Out of the corner of my eye, I saw the other adult leader, Bo Parsons. Bo was a teacher over at Hereford High. He was eyeing me curiously, but otherwise was smiling and nodding. I decided to keep going. “MY FATHER WENT TO WAR UNDER THAT FLAG! MY GRANDFATHER WENT TO WAR UNDER THAT FLAG! A COUSIN OF MINE WAS BURIED UNDER THAT FLAG! YOU WILL DAMN WELL SHOW SOME RESPECT WHEN YOU ARE AT A FLAG CEREMONY AND YOU WILL BEHAVE LIKE SCOUTS AND KEEP YOUR FAT FUCKING MOUTHS SHUT! IS THAT UNDERSTOOD?!”
The boys were staring at me, half terrified, and a few mumbled out a, “Yes, sir.”
“IS THAT UNDERSTOOD!” I roared. “I WANT TO HEAR IT LOUD AND PROUD!”
At that the boys looked at each other and gave me a ragged but loud “YES, SIR!”
I turned back to the two boys at the flagpole. “Now, let’s do this over again, and do it right!”
After the ceremony, the boys took off, Charlie included, getting away from crazy Mister Buckman as fast as they could. I was left near the chuck wagon with Bo Parsons, who was smiling. He was an official Assistant Scoutmaster, much higher up in the hierarchy than just a parent. I gave him an embarrassed smile, and said, “Sorry if I got out of line there.”
“Don’t sweat it. I’d have stepped in if I thought you were out of line. They’re a bunch of kids. They need their asses kicked every once in awhile. We probably won’t have to chew them out on this for another few years.”

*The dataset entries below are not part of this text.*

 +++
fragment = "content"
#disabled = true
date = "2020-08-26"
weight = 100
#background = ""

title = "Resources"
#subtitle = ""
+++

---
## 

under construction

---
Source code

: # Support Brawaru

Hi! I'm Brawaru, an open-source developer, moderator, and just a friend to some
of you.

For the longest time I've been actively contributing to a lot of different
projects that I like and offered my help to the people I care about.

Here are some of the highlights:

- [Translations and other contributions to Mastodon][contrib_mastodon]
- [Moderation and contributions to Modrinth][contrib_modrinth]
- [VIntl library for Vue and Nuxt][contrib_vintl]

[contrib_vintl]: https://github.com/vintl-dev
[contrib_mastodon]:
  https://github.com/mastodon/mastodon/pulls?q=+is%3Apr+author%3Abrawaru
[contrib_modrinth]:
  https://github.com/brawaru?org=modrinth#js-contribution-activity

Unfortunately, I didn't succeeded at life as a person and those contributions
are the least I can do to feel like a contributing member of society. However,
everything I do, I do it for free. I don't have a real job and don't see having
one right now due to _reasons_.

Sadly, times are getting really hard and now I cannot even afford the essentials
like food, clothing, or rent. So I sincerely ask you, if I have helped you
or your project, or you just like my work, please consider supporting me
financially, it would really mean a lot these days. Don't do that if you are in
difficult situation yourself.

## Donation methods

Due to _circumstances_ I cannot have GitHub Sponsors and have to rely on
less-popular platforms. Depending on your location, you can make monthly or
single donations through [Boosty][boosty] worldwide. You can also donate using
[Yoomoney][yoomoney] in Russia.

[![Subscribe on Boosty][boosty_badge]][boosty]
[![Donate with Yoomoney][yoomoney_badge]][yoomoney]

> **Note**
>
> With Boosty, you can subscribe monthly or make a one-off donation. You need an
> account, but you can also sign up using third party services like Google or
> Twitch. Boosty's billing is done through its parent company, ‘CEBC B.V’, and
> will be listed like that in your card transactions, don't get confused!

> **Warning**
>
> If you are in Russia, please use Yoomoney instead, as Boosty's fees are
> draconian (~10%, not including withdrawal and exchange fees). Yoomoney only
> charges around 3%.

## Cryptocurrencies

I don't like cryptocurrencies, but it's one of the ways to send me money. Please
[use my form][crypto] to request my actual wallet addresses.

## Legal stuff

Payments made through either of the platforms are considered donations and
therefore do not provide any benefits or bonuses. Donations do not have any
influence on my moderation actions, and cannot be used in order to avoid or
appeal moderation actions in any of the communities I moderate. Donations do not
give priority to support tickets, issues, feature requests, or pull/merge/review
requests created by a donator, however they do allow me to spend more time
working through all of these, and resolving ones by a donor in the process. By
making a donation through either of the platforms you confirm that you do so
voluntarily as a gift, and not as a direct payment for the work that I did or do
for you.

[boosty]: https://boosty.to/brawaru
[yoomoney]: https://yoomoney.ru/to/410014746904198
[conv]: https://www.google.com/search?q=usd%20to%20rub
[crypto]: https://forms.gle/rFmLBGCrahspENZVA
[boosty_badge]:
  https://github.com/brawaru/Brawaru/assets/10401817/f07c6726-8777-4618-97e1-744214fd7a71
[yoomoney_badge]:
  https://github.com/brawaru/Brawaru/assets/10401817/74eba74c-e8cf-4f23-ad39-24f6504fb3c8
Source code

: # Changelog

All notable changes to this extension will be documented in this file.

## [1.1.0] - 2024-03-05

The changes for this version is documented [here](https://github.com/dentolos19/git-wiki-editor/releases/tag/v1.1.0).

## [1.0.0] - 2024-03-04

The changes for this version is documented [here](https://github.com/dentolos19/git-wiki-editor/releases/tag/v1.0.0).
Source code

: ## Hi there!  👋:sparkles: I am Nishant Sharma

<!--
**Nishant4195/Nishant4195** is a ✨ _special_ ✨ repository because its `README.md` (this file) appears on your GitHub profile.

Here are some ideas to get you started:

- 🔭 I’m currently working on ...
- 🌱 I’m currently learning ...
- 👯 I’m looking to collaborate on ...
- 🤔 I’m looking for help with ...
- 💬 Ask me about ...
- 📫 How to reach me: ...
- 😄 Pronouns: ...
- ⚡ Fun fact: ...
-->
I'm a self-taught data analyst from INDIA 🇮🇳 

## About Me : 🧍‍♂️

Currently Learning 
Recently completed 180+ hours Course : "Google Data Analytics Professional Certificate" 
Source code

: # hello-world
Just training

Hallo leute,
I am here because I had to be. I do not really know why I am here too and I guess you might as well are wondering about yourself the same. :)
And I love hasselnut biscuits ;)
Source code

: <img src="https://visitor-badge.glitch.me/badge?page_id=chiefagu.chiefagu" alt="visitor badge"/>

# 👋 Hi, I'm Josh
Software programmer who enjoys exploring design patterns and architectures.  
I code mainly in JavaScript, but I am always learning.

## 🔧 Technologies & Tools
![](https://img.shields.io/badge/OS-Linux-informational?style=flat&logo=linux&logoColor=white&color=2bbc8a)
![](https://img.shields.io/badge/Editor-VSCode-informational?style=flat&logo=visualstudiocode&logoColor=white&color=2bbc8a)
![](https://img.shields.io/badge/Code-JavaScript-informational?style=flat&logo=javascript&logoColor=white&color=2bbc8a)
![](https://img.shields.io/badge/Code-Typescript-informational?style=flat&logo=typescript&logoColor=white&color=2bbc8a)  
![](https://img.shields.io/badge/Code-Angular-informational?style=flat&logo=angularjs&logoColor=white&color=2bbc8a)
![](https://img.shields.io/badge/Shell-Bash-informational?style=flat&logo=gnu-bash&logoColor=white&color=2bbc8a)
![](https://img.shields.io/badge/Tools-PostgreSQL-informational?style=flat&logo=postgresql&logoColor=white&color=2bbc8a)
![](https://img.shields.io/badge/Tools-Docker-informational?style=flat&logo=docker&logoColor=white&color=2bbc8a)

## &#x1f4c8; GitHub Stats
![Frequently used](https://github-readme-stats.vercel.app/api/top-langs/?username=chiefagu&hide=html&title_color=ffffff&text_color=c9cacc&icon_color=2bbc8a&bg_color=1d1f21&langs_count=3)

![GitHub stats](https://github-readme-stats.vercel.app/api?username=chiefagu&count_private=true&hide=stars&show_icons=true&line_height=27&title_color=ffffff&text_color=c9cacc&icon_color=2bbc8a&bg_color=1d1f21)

I gave him a curious glance. “Really?”
He nodded and chuckled. “Every few years the older guys have either dropped out or grown old, and you get a bunch of new guys who need a lesson in… practical civics, let’s say. It will be a few years before they forget it, too.”
I grunted and shrugged. None of the boys said anything to me, and nobody said anything to Charlie, as far as I could see, but they all were a lot better behaved during ceremonies from then on.
The twins started out the year in the second half of the second grade. I was wondering whether they were identical twins or not. I suppose there’s a genetic test. They looked almost identical, maybe 99.9 % the same, but there was always something about them that let you tell them apart. Maybe it was just the way they carried themselves and their mannerisms. They could confuse new people, but after you had spent some time with them, even the clothes switching routine wouldn’t work. Holly seemed just a touch louder and more extroverted than her younger-by-five-minutes sister Molly.